**Work required:**
For the string "беременных", state the number of lines in the data that contain it, and nothing else.

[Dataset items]
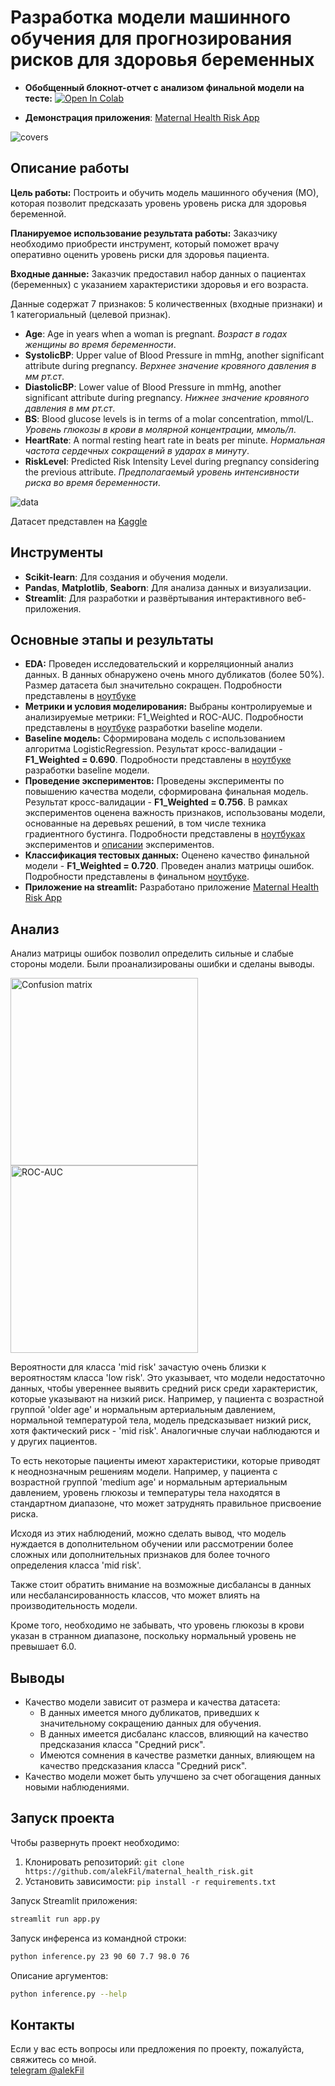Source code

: # Разработка модели машинного обучения для прогнозирования рисков для здоровья беременных

* **Обобщенный блокнот-отчет с анализом финальной модели на тесте:** [![Open In Colab](https://colab.research.google.com/assets/colab-badge.svg)](https://colab.research.google.com/github/alekFil/maternal_health_risk/blob/main/notebooks/maternal-health-risk.ipynb)

* **Демонстрация приложения**: [Maternal Health Risk App](https://maternal-health-risk.streamlit.app/)
 <img src="images\maternal-health-risk.streamlit.app.gif" alt="covers">


## Описание работы

**Цель работы:**
Построить и обучить модель машинного обучения (МО), которая позволит предсказать уровень уровень риска для здоровья беременной.

**Планируемое использование результата работы:**
Заказчику необходимо приобрести инструмент, который поможет врачу оперативно оценить уровень риски для здоровья пациента.

**Входные данные:**
Заказчик предоставил набор данных о пациентах (беременных) с указанием характеристики здоровья и его возраста.

Данные содержат 7 признаков: 5 количественных (входные признаки) и 1 категориальный (целевой признак).

- **Age**: Age in years when a woman is pregnant. _Возраст в годах женщины во время беременности_.
- **SystolicBP**: Upper value of Blood Pressure in mmHg, another significant attribute during pregnancy. _Верхнее значение кровяного давления в мм рт.ст_.
- **DiastolicBP**: Lower value of Blood Pressure in mmHg, another significant attribute during pregnancy. _Нижнее значение кровяного давления в мм рт.ст_.
- **BS**: Blood glucose levels is in terms of a molar concentration, mmol/L. _Уровень глюкозы в крови в молярной концентрации, ммоль/л_.
- **HeartRate**: A normal resting heart rate in beats per minute. _Нормальная частота сердечных сокращений в ударах в минуту_.
- **RiskLevel**: Predicted Risk Intensity Level during pregnancy considering the previous attribute. _Предполагаемый уровень интенсивности риска во время беременности_.

 <img src="images\data.png" alt="data">

 Датасет представлен на [Kaggle](https://www.kaggle.com/datasets/csafrit2/maternal-health-risk-data)

## Инструменты
- **Scikit-learn**: Для создания и обучения модели.
- **Pandas**, **Matplotlib**, **Seaborn**: Для анализа данных и визуализации.
- **Streamlit**: Для разработки и развёртывания интерактивного веб-приложения.

## Основные этапы и результаты
- **EDA:** Проведен исследовательский и корреляционный анализ данных. В данных обнаружено очень много дубликатов (более 50%). Размер датасета был значительно сокращен. Подробности представлены в [ноутбуке](notebooks/eda.ipynb)
- **Метрики и условия моделирования:** Выбраны контролируемые и анализируемые метрики: F1_Weighted и ROC-AUC. Подробности представлены в [ноутбуке](notebooks/baseline.ipynb) разработки baseline модели.
- **Baseline модель:** Сформирована модель с использованием алгоритма LogisticRegression. Результат кросс-валидации - **F1_Weighted = 0.690**. Подробности представлены в [ноутбуке](notebooks/baseline.ipynb) разработки baseline модели.
- **Проведение экспериментов:** Проведены эксперименты по повышению качества модели, сформирована финальная модель. Результат кросс-валидации - **F1_Weighted = 0.756**. В рамках экспериментов оценена важность признаков, использованы модели, основанные на деревьях решений, в том числе техника градиентного бустинга. Подробности представлены в [ноутбуках](notebooks/) экспериментов и [описании](notebooks/experiments/README.md) экспериментов.
- **Классификация тестовых данных:** Оценено качество финальной модели - **F1_Weighted = 0.720**. Проведен анализ матрицы ошибок. Подробности представлены в финальном [ноутбуке](notebooks/final.ipynb).
- **Приложение на streamlit:** Разработано приложение [Maternal Health Risk App](https://maternal-health-risk.streamlit.app/)

## Анализ
Анализ матрицы ошибок позволил определить сильные и слабые стороны модели. Были проанализированы ошибки и сделаны выводы.

<img src="images\test_confusion_matrix.png" alt="Confusion matrix" width="300"><img src="images\test_roc_auc.png" alt="ROC-AUC" width="300">

Вероятности для класса 'mid risk' зачастую очень близки к вероятностям класса 'low risk'. Это указывает, что модели недостаточно данных, чтобы увереннее выявить средний риск среди характеристик, которые указывают на низкий риск. Например, у пациента с возрастной группой 'older age' и нормальным артериальным давлением, нормальной температурой тела, модель предсказывает низкий риск, хотя фактический риск - 'mid risk'. Аналогичные случаи наблюдаются и у других пациентов.

То есть некоторые пациенты имеют характеристики, которые приводят к неоднозначным решениям модели. Например, у пациента с возрастной группой 'medium age' и нормальным артериальным давлением, уровень глюкозы и температуры тела находятся в стандартном диапазоне, что может затруднять правильное присвоение риска.

Исходя из этих наблюдений, можно сделать вывод, что модель нуждается в дополнительном обучении или рассмотрении более сложных или дополнительных признаков для более точного определения класса 'mid risk'. 

Также стоит обратить внимание на возможные дисбалансы в данных или несбалансированность классов, что может влиять на производительность модели.

Кроме того, необходимо не забывать, что уровень глюкозы в крови указан в странном диапазоне, поскольку нормальный уровень не превышает 6.0.
 
## Выводы
- Качество модели зависит от размера и качества датасета:
  - В данных имеется много дубликатов, приведших к значительному сокращению данных для обучения.
  - В данных имеется дисбаланс классов, влияющий на качество предсказания класса "Средний риск".
  - Имеются сомнения в качестве разметки данных, влияющем на качество предсказания класса "Средний риск".
- Качество модели может быть улучшено за счет обогащения данных новыми наблюдениями.

## Запуск проекта
Чтобы развернуть проект необходимо:
1. Клонировать репозиторий:
`git clone https://github.com/alekFil/maternal_health_risk.git`
2. Установить зависимости: `pip install -r requirements.txt`

Запуск Streamlit приложения: 
```bash
streamlit run app.py
```

Запуск инференса из командной строки: 
```bash
python inference.py 23 90 60 7.7 98.0 76
```

Описание аргументов:
```bash
python inference.py --help
```


## Контакты
Если у вас есть вопросы или предложения по проекту, пожалуйста, свяжитесь со мной.  
[telegram @alekFil](https://t.me/alekfil)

**Result for this exercise:**
2